United States District Court, D. Oregon

March 27, 2018

RONALD E. BRADLEY, Plaintiff,
v.
MARK NOOTH, et al., Defendants.

          OPINION AND ORDER

          MICHAEL H. SIMON, UNITED STATES DISTRICT JUDGE

         United States Magistrate Judge Paul Papak issued Findings and Recommendation in this case on December 12, 2017. ECF 58. Judge Papak recommended that Plaintiff's motion for summary judgment be denied and Defendants' motion for summary judgment be granted.

         Under the Federal Magistrates Act (“Act”), the Court may “accept, reject, or modify, in whole or in part, the findings or recommendations made by the magistrate.” 28 U.S.C. § 636(b)(1). If a party files objections to a magistrate's findings and recommendations, “the court shall make a de novo determination of those portions of the report or specified proposed findings or recommendations to which objection is made.” Id.; Fed.R.Civ.P. 72(b)(3).

         For those portions of a magistrate's findings and recommendations to which neither party has objected, the Act does not prescribe any standard of review. See Thomas v. Arn, 474 U.S. 140, 152 (1985) (“There is no indication that Congress, in enacting [the Act], intended to require a district judge to review a magistrate's report to which no objections are filed.”); United States. v. Reyna-Tapia, 328 F.3d 1114, 1121 (9th Cir. 2003) (en banc) (holding that the court must review de novo magistrate's findings and recommendations if objection is made, “but not otherwise”). Although in the absence of objections no review is required, the Act “does not preclude further review by the district judge[] sua sponte . . . under a de novo or any other standard.” Thomas, 474 U.S. at 154. Indeed, the Advisory Committee Notes to Fed.R.Civ.P. 72(b) recommend that “[w]hen no timely objection is filed, ” the Court review the magistrate's recommendations for “clear error on the face of the record.”

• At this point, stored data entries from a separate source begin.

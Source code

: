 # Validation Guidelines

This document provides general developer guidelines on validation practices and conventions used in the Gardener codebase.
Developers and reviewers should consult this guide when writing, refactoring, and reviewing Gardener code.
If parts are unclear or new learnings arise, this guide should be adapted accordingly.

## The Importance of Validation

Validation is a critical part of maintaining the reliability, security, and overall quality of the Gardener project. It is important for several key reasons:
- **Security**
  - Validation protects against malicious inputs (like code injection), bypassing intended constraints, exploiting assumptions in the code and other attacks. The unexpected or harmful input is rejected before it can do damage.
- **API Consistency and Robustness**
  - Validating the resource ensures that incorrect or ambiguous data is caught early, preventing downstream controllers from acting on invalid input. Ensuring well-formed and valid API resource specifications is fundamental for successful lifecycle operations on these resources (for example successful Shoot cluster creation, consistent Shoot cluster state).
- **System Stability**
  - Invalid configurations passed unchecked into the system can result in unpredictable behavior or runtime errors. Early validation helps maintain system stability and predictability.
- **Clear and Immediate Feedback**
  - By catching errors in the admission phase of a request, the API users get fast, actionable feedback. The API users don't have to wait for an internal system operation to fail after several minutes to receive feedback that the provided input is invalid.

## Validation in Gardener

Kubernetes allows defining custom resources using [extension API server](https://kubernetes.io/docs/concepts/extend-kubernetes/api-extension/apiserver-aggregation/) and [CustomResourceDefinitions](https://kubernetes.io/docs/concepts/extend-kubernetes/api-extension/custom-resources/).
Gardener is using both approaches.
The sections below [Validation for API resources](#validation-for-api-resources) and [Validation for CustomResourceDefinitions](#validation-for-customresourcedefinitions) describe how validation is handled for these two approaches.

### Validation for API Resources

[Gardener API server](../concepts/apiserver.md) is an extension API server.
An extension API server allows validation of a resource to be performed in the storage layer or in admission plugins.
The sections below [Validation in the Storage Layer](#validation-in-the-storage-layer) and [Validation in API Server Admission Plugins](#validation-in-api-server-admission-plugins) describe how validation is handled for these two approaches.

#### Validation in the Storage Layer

         Plaintiff, proceeding pro se, timely filed an objection (ECF 61). Plaintiff objects to all of the findings and conclusions in the Findings and Recommendations. Accordingly, the Court reviews the pending motions de novo.

         BACKGROUND

         Plaintiff Ronald E. Bradley originally brought pro se a claim against Defendants under 42 U.S.C. § 1983, asserting that Defendants violated Plaintiff's due process rights. Plaintiff alleged that Defendants deprived Plaintiff of his personal property without proper process by considering Plaintiff's move from Snake River Correctional Institution (“SRCI”) to county jail after Plaintiff had obtained a partial remand from the appeal of his original criminal conviction to be a “transfer” instead of a “transport.” As a result, after Plaintiff left SRCI in January 2013, his property was disposed of under Oregon Administrative Rule 291-117-0110(6) (the “Transfer Rule”) instead of Rule 291-117-0120(6) (the “Transport Rule”). Plaintiff's property was shipped to his mother's residence and when Plaintiff was moved back to SRCI in December 2013, he no longer had access to his property. Plaintiff alleged that Defendants acted with disregard in interpreting and applying the Oregon Administrative Rules for handling personal property with respect to inmate transfers and transports.

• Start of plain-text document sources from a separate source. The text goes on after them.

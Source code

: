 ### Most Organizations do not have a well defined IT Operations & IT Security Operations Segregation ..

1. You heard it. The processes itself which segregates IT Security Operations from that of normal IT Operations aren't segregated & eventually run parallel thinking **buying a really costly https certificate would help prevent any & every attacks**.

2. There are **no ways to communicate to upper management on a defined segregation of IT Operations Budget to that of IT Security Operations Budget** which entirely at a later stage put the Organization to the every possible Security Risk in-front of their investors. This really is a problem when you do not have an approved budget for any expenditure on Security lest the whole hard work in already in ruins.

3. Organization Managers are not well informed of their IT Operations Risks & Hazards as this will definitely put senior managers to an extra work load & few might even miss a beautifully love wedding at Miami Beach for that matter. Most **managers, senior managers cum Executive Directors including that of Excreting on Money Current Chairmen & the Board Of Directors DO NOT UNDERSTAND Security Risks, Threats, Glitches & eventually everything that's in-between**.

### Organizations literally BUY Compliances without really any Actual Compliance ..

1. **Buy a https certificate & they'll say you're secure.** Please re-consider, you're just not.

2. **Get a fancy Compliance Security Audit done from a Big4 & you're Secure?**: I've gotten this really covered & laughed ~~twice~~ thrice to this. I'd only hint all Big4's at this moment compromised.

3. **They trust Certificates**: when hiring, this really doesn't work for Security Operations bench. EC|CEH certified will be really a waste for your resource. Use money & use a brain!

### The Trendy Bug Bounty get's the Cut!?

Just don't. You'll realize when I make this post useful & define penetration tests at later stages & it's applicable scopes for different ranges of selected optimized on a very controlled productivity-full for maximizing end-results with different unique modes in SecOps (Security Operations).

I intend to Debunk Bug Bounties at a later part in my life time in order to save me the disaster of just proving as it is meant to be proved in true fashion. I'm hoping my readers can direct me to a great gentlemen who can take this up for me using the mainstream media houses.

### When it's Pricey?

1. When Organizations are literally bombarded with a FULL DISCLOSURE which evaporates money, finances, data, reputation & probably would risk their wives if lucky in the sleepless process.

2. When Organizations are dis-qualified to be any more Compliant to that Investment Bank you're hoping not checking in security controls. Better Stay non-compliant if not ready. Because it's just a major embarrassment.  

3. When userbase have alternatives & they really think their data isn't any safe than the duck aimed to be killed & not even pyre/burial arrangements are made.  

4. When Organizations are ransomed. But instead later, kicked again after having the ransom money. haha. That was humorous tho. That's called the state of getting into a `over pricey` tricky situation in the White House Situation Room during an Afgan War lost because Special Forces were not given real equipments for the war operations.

         Plaintiff further alleged that upon his return to SRCI, he filed grievances relating to his property. He then filed a small claims action in state court. Although the state court judge ruled in favor of SRCI, the state court judge noted that the Transport Rule (under which property is stored) had been poorly written.

         On July 28, 2016, the Court sua sponte dismissed Plaintiff's claims. ECF 6. The Court dismissed Plaintiff's claims for two reasons. First, because Plaintiff had already unsuccessfully adjudicated his loss of personal property in an Oregon small claims action, Plaintiff could not challenge in federal court the unfavorable decision by the small claims court. Second, the Court found that because the Oregon Tort Claims Act provides an adequate postdeprivation process and remedy, the alleged lack of predeprivation process was not actionable under Section 1983.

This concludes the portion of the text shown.